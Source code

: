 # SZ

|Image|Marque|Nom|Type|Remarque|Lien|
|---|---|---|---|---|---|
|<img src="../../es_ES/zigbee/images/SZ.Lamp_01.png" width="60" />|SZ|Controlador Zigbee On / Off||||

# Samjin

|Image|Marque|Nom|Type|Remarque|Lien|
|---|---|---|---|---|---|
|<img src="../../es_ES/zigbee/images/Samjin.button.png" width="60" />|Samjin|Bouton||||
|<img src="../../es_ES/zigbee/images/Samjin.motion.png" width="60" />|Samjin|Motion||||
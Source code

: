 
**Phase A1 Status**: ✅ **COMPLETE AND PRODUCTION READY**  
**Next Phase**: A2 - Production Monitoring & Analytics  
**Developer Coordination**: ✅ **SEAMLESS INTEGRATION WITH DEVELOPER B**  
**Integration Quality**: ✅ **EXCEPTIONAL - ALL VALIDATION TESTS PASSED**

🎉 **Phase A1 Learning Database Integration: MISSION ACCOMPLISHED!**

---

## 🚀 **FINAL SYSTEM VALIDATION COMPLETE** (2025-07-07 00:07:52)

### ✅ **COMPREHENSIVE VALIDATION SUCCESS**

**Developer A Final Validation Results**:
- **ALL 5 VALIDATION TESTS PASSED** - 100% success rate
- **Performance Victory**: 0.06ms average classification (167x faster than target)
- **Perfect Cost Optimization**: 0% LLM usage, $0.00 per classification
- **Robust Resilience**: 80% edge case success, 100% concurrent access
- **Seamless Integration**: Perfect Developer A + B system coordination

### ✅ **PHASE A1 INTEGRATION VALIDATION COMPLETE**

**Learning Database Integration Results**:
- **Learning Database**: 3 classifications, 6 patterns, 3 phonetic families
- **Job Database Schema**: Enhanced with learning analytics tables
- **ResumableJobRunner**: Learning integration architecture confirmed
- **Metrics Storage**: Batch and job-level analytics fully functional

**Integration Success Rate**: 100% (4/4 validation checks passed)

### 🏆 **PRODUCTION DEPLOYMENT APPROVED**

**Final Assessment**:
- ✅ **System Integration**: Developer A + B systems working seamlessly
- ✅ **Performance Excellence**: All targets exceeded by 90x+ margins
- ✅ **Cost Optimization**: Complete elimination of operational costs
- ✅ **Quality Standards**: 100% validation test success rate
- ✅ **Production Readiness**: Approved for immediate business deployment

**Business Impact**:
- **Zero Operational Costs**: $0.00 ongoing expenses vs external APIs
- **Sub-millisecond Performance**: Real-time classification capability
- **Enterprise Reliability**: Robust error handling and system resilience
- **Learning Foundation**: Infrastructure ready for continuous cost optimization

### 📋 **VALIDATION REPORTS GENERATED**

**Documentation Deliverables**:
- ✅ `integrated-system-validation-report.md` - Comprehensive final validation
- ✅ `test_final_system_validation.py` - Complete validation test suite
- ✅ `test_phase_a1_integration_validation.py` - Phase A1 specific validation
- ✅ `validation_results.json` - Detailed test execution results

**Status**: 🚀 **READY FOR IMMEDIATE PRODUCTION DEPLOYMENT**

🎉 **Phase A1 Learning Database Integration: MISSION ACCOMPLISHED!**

Task goal | Exact reproduction is required. Give the lines of the data from its first line through the line containing "- ✅ **Quality", and no others.

Final answer |
Source code

: # SZ

|Image|Marque|Nom|Type|Remarque|Lien|
|---|---|---|---|---|---|
|<img src="../../es_ES/zigbee/images/SZ.Lamp_01.png" width="60" />|SZ|Controlador Zigbee On / Off||||

# Samjin

|Image|Marque|Nom|Type|Remarque|Lien|
|---|---|---|---|---|---|
|<img src="../../es_ES/zigbee/images/Samjin.button.png" width="60" />|Samjin|Bouton||||
|<img src="../../es_ES/zigbee/images/Samjin.motion.png" width="60" />|Samjin|Motion||||
Source code

: 
**Phase A1 Status**: ✅ **COMPLETE AND PRODUCTION READY**  
**Next Phase**: A2 - Production Monitoring & Analytics  
**Developer Coordination**: ✅ **SEAMLESS INTEGRATION WITH DEVELOPER B**  
**Integration Quality**: ✅ **EXCEPTIONAL - ALL VALIDATION TESTS PASSED**

🎉 **Phase A1 Learning Database Integration: MISSION ACCOMPLISHED!**

---

## 🚀 **FINAL SYSTEM VALIDATION COMPLETE** (2025-07-07 00:07:52)

### ✅ **COMPREHENSIVE VALIDATION SUCCESS**

**Developer A Final Validation Results**:
- **ALL 5 VALIDATION TESTS PASSED** - 100% success rate
- **Performance Victory**: 0.06ms average classification (167x faster than target)
- **Perfect Cost Optimization**: 0% LLM usage, $0.00 per classification
- **Robust Resilience**: 80% edge case success, 100% concurrent access
- **Seamless Integration**: Perfect Developer A + B system coordination

### ✅ **PHASE A1 INTEGRATION VALIDATION COMPLETE**

**Learning Database Integration Results**:
- **Learning Database**: 3 classifications, 6 patterns, 3 phonetic families
- **Job Database Schema**: Enhanced with learning analytics tables
- **ResumableJobRunner**: Learning integration architecture confirmed
- **Metrics Storage**: Batch and job-level analytics fully functional

**Integration Success Rate**: 100% (4/4 validation checks passed)

### 🏆 **PRODUCTION DEPLOYMENT APPROVED**

**Final Assessment**:
- ✅ **System Integration**: Developer A + B systems working seamlessly
- ✅ **Performance Excellence**: All targets exceeded by 90x+ margins
- ✅ **Cost Optimization**: Complete elimination of operational costs
- ✅ **Quality Standards**: 100% validation test success rate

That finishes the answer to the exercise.